During the Test Drive, DO NOT:
- Drive the car like you are taking a hot lap around the Nurburgring
- Go on an extended period test drive unless agreed upon with seller
- Do anything that would put you or the car at risk, cosmetically or mechanically.
Remember – an honest seller will often also have a car that is in fairly decent shape. Verify that the story they tell you matches the clues you see with the car.
Ask one of the previous questions to see if the answer remains the same this time around. If something doesn’t match up, chances are the seller is hiding something, and I would investigate further.

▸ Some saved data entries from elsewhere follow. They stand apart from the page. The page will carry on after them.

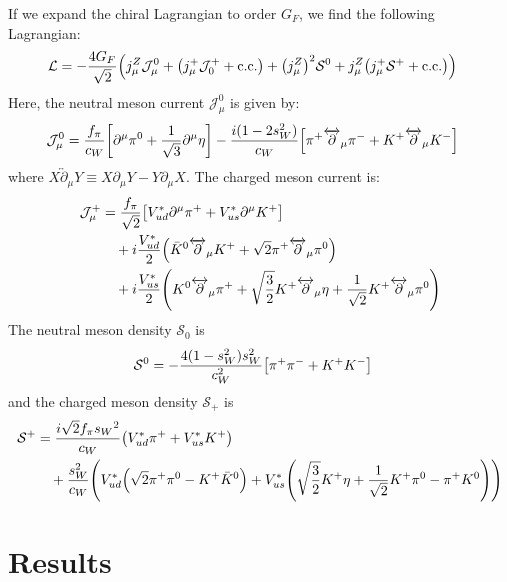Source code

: \documentclass[a4paper,11pt]{article} \pdfoutput=1
\newcommand{\cL}{\mathcal{L}}
\newcommand{\cJ}{\mathcal{J}}
\newcommand{\cS}{\mathcal{S}}
\newcommand{\cw}{{c_{W}}}
\newcommand{\sw}{{s_{W}}}
\newcommand{\fpi}{{f_{\pi}}}
\newcommand{\gf}{{G_{F}}}
\newcommand{\vudc}{{V^{*}_{ud}}}
\newcommand{\vusc}{{V^{*}_{us}}}
\newcommand{\pip}{{\pi^{+}}}
\newcommand{\kp}{{K^{+}}}
\begin{document}
If we expand the chiral Lagrangian to order \(\gf\), we find the following Lagrangian:
\begin{align}
	\cL & =
	-\frac{4G_{F}}{\sqrt{2}}\qty(
	j^{Z}_{\mu}\cJ^{0}_{\mu}
	+ \qty(j^{+}_{\mu}\cJ^{+}_{0} + \mathrm{c.c.})
	+\qty(j^{Z}_{\mu})^{2}\cS^{0}
	+j^{Z}_{\mu}\qty(j^{+}_{\mu}\cS^{+}+\mathrm{c.c.})
	)
\end{align}
Here, the neutral meson current \(\cJ^{0}_{\mu}\) is given by:
\begin{align}
	\cJ^{0}_{\mu} & =
	\frac{f_{\pi}}{c_{W}}\qty[
		\partial^{\mu}\pi^{0}
		+ \frac{1}{\sqrt{3}}
		\partial^{\mu}\eta
	]
	- \frac{i (1-2s_{W}^{2})}{c_{W}}
	\qty[
	\pi^{+}\overleftrightarrow{\partial}_{\mu}\pi^{-} +
	K^{+}\overleftrightarrow{\partial}_{\mu}K^{-}
	]
\end{align}
where \(X\overleftrightarrow{\partial}_{\mu}Y \equiv X\partial_{\mu}Y - Y\partial_{\mu}X\).
The charged meson current is:
\begin{align}
	\cJ^{+}_{\mu}
	 & =
	\frac{f_{\pi}}{\sqrt{2}}\qty[
	V^{*}_{ud}\partial^{\mu}\pi^{+}
	+ V^{*}_{us}\partial^{\mu}K^{+}
	]
	\\
	 & \quad
	+ i
	\frac{V^{*}_{ud}}{2}\qty(
	\bar{K}^{0}\overleftrightarrow{\partial}_{\mu}K^{+}
	+ \sqrt{2}\pi^{+}\overleftrightarrow{\partial}_{\mu}\pi^{0}
	)\notag  \\
	 & \quad
	+i\frac{V_{us}^{*}}{2}\qty(
	K^{0}\overleftrightarrow{\partial}_{\mu}\pi^{+}
	+\sqrt{\frac{3}{2}}K^{+}\overleftrightarrow{\partial}_{\mu}\eta
	+\frac{1}{\sqrt{2}}K^{+}\overleftrightarrow{\partial}_{\mu}\pi^{0}
	)\notag
\end{align}
The neutral meson density \(\cS_{0}\) is
\begin{align}
	\cS^{0} & =
	- \frac{4(1-s_{W}^{2})s_{W}^{2}}{c_{W}^{2}}
	\qty[
	\pi^{+}\pi^{-} +
	K^{+}K^{-}
	]
\end{align}
and the charged meson density \(\cS_{+}\) is
\begin{align}
	\cS^{+}
	 & =
	\frac{i\sqrt{2}\fpi\sw^2}{\cw}\qty(\vudc\pip + \vusc\kp) \\
	 & \quad
	+ \frac{s_{W}^{2}}{c_{W}}\qty(
	V^{*}_{ud}\qty(
	\sqrt{2}\pi^{+}\pi^{0}
	- K^{+}\bar{K}^{0}
	)
	+V^{*}_{us}\qty(
	\sqrt{\frac{3}{2}}K^{+}\eta
	+ \frac{1}{\sqrt{2}}K^{+}\pi^{0}
	- \pi^{+}K^{0}
	)
	)\notag
\end{align}


\section{Results}\label{sec:results}
\end{document}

“Gut Feeling” plays a big role in this game. Be alert to your senses and you will not buy a lemon. This is one of the key used car buying tips.
- Inspecting the Car
If inspecting yourself, print out and follow our Inspection Checklist
Make sure to find a professional shop to do a Pre Purchase Inspection if you are not mechanically inclined. Anything wrong with the car, especially when NOT told about by the seller, can be potentially used to reduce the selling price or to save you from thousands of dollars in losses.
One of the used car buying tips I want you to take away from this is that any car can be a “good deal” so long as the issues within the car are discovered and price lowered to compensate.
Seal the Deal
First, before anything else, make sure they have the pink slip, as well as the smog certificate. Verify they are the owner by asking to see their ID and matching it to the name on the pink slip.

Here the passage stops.